Mit ihrem "Judith"-Abend in München zeigen die Regisseurin Katie Mitchell und die Dirigentin Oksana Lyniv, dass man Béla Bartóks "Blaubart"-Oper auch aus spezifisch weiblicher Sicht sehen und hören kann.
Frauen in der Oper: Das ist - bei aller Liebe - zumeist eine Leidensgeschichte, die zwar nicht nur, aber bevorzugt für die weiblichen Protagonisten tödlich ausgeht. Egal, ob sie von vornherein gern die Opferrolle angenommen haben oder seltener als Femme fatale zunächst noch die Männerwelt ein bisschen aufmischen dürfen.
Dass es auch anders geht, zeigt der beglückend feministische "Judith"-Abend an der Bayerischen Staatsoper, mit zwei Frauen als den Hauptverantwortlichen der Produktion.
Zweiteiliger Krimi
Männer müssen trotzdem keine Angst haben. Denn schließlich geht es in dem 1918 uraufgeführten, allein nicht abendfüllenden Einakter "Herzog Blaubarts Burg" von Béla Bartók, der hier erstmals in Kombination mit Bartóks Konzert für Orchester in fünf Sätzen von 1944 aufgeführt wird, um einen Serienmörder.

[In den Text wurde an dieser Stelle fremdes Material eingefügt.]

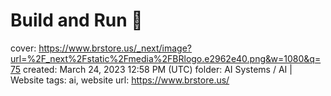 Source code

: # Build and Run 🎈

cover: https://www.brstore.us/_next/image?url=%2F_next%2Fstatic%2Fmedia%2FBRlogo.e2962e40.png&w=1080&q=75
created: March 24, 2023 12:58 PM (UTC)
folder: AI Systems / AI | Website
tags: ai, website
url: https://www.brstore.us/ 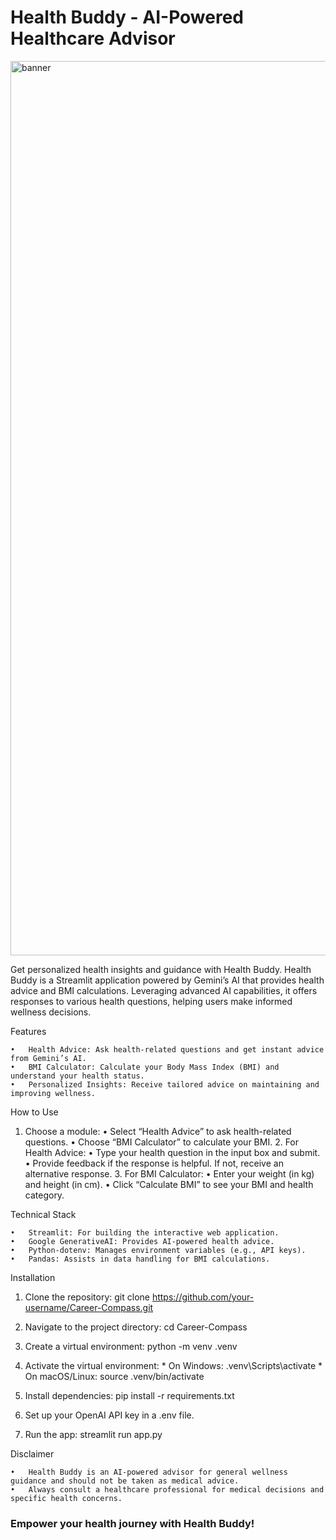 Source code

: # Health Buddy - AI-Powered Healthcare Advisor
<img width="1431" alt="banner" src="https://github.com/user-attachments/assets/f47fc3a8-0d76-4c2e-88b5-4ada871ff1b1">

Get personalized health insights and guidance with Health Buddy.
Health Buddy is a Streamlit application powered by Gemini’s AI that provides health advice and BMI calculations. Leveraging advanced AI capabilities, it offers responses to various health questions, helping users make informed wellness decisions.

Features

	•	Health Advice: Ask health-related questions and get instant advice from Gemini’s AI.
	•	BMI Calculator: Calculate your Body Mass Index (BMI) and understand your health status.
	•	Personalized Insights: Receive tailored advice on maintaining and improving wellness.

How to Use

  1.	Choose a module:
	  •	Select “Health Advice” to ask health-related questions.
	  •	Choose “BMI Calculator” to calculate your BMI.
	2.	For Health Advice:
	  •	Type your health question in the input box and submit.
	  •	Provide feedback if the response is helpful. If not, receive an alternative response.
	3.	For BMI Calculator:
    •	Enter your weight (in kg) and height (in cm).
	  •	Click “Calculate BMI” to see your BMI and health category.

Technical Stack

	•	Streamlit: For building the interactive web application.
	•	Google GenerativeAI: Provides AI-powered health advice.
	•	Python-dotenv: Manages environment variables (e.g., API keys).
	•	Pandas: Assists in data handling for BMI calculations.

Installation

  1. Clone the repository: git clone https://github.com/your-username/Career-Compass.git

  2. Navigate to the project directory: cd Career-Compass

  3. Create a virtual environment: python -m venv .venv

  4. Activate the virtual environment:
    * On Windows: .venv\Scripts\activate
    * On macOS/Linux:   source .venv/bin/activate
  5. Install dependencies: pip install -r requirements.txt  

  6. Set up your OpenAI API key in a .env file.

  7. Run the app: streamlit run app.py

Disclaimer

	•	Health Buddy is an AI-powered advisor for general wellness guidance and should not be taken as medical advice.
	•	Always consult a healthcare professional for medical decisions and specific health concerns.

### Empower your health journey with Health Buddy!
     
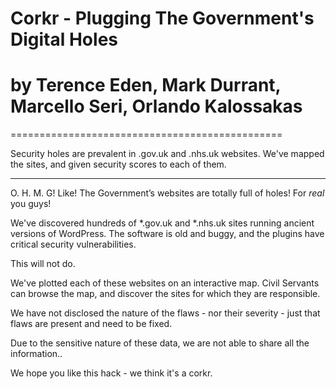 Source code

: Corkr - Plugging The Government's Digital Holes 
===============================================

by Terence Eden, Mark Durrant, Marcello Seri, Orlando Kalossakas
===============================================
===============================================

Security holes are prevalent in .gov.uk and .nhs.uk websites. We've mapped the sites, and given security scores to each of them.

- - - - - -

O. H. M. G! Like! The Government’s websites are totally full of holes! For *real* you guys!

We've discovered hundreds of \*.gov.uk and \*.nhs.uk sites running ancient versions of WordPress. The software is old and buggy, and the plugins have critical security vulnerabilities.

This will not do.

We've plotted each of these websites on an interactive map. Civil Servants can browse the map, and discover the sites for which they are responsible.

We have not disclosed the nature of the flaws - nor their severity - just that flaws are present and need to be fixed.

Due to the sensitive nature of these data, we are not able to share all the information..

We hope you like this hack - we think it's a corkr.
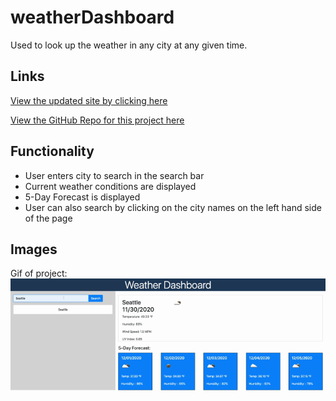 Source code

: # weatherDashboard

Used to look up the weather in any city at any given time.

## **Links**

[View the updated site by clicking here](https://laurenb08.github.io/weatherDashboard/)

[View the GitHub Repo for this project here](https://github.com/laurenb08/weatherDashboard)

## **Functionality**

- User enters city to search in the search bar
- Current weather conditions are displayed
- 5-Day Forecast is displayed
- User can also search by clicking on the city names on the left hand side of the page

## **Images**

Gif of project:
![](https://github.com/laurenb08/weatherDashboard/raw/main/assets/Weather%20Dashboard.gif)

Es ist also vom Ansatz her kein Fehlgriff, wenn Regisseurin Katie Mitchell daraus einen zweiteiligen Krimi macht. Im ersten Teil wird Bartóks Konzertmusik von einem Film aus dem nächtlichen London begleitet (Filmregie: Grant Gee), der die Vorgeschichte der hier kühn uminterpretierten Opernhandlung zeigt und später belegt, dass das reale Musiktheater dem doch eindimensionalen Medium Film überlegen ist.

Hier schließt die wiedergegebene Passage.